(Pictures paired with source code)
Start of Block
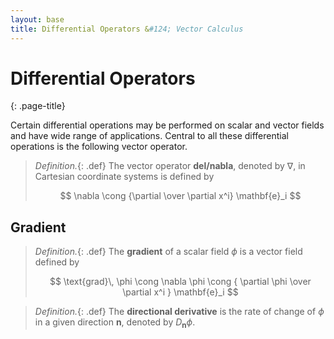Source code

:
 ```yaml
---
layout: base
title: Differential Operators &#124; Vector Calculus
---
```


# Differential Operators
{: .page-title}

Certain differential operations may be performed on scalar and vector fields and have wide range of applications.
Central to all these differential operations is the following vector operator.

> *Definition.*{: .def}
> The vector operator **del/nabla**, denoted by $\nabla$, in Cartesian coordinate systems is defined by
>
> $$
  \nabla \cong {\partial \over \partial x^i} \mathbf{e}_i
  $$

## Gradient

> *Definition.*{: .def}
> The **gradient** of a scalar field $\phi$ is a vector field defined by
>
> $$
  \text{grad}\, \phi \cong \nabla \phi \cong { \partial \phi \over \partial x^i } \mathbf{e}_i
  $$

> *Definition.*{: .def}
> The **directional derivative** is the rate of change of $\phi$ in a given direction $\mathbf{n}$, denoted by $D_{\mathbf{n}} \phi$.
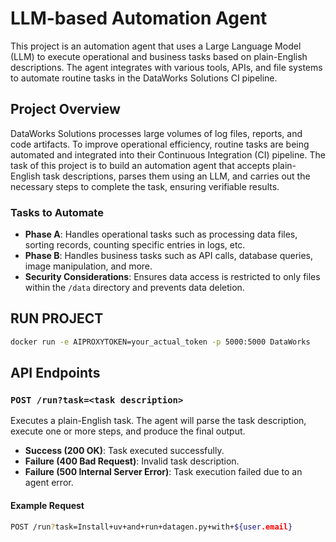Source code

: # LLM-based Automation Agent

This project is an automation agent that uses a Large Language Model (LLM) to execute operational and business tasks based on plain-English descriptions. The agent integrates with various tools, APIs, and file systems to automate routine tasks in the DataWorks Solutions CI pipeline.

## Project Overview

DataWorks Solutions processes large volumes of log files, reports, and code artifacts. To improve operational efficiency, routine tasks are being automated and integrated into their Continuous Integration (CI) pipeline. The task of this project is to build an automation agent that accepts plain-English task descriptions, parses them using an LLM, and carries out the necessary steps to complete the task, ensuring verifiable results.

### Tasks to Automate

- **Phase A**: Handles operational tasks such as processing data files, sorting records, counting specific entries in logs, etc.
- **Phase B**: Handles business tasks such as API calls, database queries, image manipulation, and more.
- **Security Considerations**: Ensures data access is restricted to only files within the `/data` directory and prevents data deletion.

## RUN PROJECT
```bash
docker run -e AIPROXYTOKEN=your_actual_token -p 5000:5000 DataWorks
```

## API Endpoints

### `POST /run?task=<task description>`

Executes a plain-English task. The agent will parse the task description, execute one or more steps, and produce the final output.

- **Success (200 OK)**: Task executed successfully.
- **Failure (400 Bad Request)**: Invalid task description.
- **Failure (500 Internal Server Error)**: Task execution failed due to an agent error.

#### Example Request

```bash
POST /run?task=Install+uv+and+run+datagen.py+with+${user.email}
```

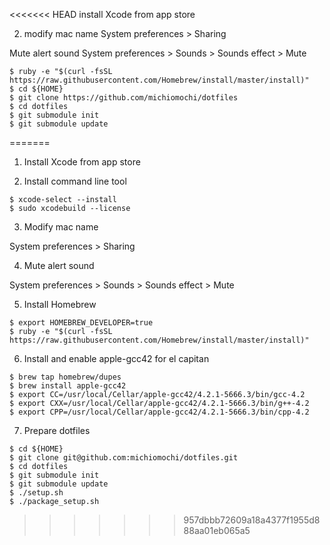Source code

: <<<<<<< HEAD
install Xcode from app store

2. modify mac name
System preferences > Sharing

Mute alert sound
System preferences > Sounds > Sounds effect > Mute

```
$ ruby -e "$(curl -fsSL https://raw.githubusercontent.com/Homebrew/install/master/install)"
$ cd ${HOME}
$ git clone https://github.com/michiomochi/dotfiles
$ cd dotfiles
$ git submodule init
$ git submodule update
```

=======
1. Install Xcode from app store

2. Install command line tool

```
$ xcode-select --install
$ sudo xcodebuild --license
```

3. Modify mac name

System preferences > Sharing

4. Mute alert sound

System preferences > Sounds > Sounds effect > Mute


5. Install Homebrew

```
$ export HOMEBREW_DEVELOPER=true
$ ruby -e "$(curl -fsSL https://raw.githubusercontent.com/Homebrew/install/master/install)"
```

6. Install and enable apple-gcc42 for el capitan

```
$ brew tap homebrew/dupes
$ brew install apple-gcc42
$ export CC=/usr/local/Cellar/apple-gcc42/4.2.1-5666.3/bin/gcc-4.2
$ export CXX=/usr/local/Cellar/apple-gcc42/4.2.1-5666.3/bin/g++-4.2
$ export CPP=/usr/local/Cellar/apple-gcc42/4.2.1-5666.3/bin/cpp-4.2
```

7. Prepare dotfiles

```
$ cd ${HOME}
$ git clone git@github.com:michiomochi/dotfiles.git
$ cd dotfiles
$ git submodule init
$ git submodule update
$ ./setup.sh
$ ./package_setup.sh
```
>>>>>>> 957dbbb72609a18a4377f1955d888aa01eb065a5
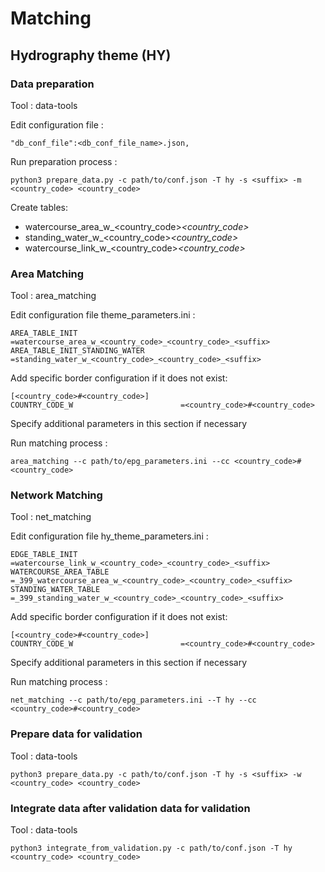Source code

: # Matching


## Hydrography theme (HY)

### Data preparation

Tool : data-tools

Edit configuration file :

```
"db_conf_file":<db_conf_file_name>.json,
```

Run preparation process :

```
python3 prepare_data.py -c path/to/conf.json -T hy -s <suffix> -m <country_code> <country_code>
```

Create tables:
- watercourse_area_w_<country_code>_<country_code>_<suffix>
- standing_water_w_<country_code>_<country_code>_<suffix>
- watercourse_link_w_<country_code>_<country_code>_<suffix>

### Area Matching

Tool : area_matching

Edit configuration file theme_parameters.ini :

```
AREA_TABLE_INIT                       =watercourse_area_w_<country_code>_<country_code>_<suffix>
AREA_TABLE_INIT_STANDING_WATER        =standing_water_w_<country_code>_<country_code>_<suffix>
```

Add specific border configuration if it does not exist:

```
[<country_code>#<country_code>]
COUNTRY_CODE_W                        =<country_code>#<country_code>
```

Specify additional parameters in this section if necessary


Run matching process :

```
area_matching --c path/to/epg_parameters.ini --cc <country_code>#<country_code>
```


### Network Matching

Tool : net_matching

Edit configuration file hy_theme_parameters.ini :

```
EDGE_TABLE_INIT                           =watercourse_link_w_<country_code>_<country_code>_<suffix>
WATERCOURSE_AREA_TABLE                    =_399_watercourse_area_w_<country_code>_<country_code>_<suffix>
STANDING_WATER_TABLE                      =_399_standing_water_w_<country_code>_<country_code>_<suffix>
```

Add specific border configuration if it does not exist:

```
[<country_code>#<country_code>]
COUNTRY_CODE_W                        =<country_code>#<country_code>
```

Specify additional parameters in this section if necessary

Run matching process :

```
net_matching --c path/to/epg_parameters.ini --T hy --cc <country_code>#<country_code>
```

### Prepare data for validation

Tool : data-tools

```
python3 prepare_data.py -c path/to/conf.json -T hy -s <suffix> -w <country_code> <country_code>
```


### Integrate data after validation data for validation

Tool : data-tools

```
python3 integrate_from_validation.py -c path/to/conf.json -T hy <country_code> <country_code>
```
End of Block
• [What the task asks]: Check each line in the records above for the word "title". Return those that have it.

• [Response]:
title: Differential Operators &#124; Vector Calculus
{: .page-title}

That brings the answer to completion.